*** Begin section ***

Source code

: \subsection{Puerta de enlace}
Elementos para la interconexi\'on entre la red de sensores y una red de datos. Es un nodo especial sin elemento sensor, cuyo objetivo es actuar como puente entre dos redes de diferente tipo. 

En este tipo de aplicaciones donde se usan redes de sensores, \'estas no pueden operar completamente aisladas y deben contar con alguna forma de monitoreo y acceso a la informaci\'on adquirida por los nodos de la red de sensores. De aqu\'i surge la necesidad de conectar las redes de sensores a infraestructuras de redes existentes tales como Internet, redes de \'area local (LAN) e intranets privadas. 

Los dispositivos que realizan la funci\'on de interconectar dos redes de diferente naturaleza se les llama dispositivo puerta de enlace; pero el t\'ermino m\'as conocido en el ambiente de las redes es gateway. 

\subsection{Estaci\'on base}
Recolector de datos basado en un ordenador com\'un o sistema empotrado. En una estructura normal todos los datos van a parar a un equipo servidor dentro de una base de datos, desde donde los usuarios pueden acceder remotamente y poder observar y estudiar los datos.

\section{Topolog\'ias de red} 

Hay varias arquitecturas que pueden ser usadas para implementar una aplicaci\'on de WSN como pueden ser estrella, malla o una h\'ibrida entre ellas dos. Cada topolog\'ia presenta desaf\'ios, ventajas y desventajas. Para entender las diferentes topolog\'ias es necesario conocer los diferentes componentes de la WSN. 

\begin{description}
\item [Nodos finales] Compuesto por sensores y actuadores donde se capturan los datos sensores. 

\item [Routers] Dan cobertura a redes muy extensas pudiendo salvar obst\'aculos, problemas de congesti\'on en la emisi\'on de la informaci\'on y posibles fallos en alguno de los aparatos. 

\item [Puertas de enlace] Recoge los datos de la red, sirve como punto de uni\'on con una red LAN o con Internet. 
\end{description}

*** End section ***
*** Begin section ***

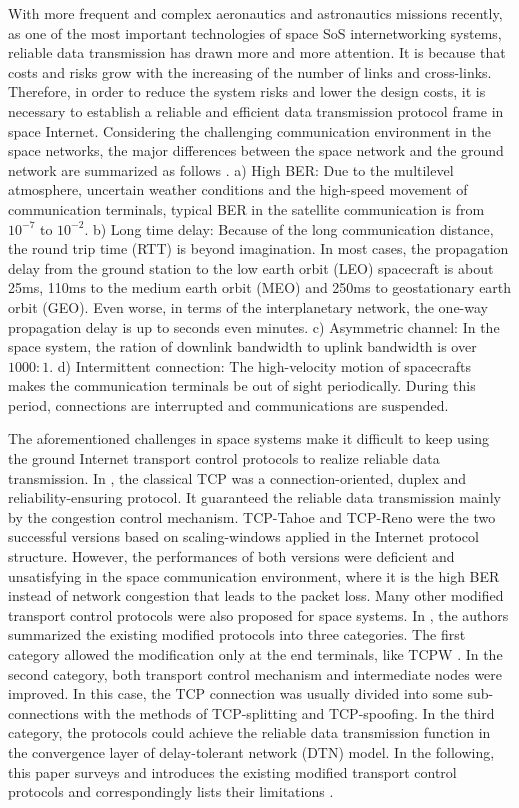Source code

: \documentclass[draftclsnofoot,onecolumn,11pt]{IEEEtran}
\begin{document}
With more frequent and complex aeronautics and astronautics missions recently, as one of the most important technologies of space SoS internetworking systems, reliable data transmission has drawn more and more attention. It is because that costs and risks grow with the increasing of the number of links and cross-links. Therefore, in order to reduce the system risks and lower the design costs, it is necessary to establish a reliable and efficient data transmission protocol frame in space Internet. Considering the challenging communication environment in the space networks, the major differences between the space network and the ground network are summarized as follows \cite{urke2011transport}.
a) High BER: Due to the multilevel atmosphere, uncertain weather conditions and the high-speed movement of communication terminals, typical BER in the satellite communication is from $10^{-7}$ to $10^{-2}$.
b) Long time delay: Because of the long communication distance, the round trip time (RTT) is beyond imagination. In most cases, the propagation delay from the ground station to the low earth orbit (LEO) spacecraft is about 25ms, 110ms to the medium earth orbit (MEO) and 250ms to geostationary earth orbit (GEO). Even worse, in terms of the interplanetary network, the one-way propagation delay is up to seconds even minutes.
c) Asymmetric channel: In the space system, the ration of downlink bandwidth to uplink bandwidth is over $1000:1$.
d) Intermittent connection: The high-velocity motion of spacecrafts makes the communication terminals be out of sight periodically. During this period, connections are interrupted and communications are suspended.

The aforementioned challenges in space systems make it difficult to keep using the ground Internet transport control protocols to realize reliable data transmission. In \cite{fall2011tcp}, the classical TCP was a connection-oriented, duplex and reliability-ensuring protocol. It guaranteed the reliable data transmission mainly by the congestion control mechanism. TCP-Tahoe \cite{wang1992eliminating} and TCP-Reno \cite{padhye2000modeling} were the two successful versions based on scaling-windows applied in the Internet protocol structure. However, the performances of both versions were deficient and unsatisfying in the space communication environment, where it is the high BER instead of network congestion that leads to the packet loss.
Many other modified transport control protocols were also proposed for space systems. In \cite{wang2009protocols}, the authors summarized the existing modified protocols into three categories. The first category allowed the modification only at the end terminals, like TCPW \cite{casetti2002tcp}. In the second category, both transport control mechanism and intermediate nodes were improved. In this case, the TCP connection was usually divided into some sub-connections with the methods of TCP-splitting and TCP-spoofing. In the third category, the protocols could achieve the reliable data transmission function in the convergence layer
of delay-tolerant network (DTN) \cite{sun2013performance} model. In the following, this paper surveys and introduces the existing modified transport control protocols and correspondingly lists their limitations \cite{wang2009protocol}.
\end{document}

*** End section ***
*** Begin section ***

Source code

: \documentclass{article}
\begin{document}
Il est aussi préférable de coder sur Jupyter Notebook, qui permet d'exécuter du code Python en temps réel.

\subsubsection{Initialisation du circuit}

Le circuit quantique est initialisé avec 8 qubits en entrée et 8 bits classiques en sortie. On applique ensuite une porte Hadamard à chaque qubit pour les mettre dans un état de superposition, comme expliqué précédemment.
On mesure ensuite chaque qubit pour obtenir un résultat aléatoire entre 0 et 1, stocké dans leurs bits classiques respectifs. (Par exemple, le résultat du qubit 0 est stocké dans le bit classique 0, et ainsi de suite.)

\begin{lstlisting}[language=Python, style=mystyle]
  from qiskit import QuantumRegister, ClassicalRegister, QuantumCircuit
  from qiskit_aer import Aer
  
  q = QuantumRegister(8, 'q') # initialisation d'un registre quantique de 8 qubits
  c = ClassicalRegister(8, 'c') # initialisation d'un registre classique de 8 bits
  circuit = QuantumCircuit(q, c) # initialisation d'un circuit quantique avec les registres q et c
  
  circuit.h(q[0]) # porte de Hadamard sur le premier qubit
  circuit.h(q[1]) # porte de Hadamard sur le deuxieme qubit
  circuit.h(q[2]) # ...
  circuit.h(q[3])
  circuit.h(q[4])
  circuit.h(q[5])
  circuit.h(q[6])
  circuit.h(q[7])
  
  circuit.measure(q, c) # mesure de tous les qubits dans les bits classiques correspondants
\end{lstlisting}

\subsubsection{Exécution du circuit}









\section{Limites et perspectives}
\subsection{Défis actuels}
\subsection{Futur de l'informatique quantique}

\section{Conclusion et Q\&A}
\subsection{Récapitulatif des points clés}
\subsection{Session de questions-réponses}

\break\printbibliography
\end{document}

*** End section ***

» Task prompt
Please report every line among the entries that includes "sensores".

» Solved exercise
Elementos para la interconexi\'on entre la red de sensores y una red de datos. Es un nodo especial sin elemento sensor, cuyo objetivo es actuar como puente entre dos redes de diferente tipo. 
En este tipo de aplicaciones donde se usan redes de sensores, \'estas no pueden operar completamente aisladas y deben contar con alguna forma de monitoreo y acceso a la informaci\'on adquirida por los nodos de la red de sensores. De aqu\'i surge la necesidad de conectar las redes de sensores a infraestructuras de redes existentes tales como Internet, redes de \'area local (LAN) e intranets privadas. 
\item [Nodos finales] Compuesto por sensores y actuadores donde se capturan los datos sensores. 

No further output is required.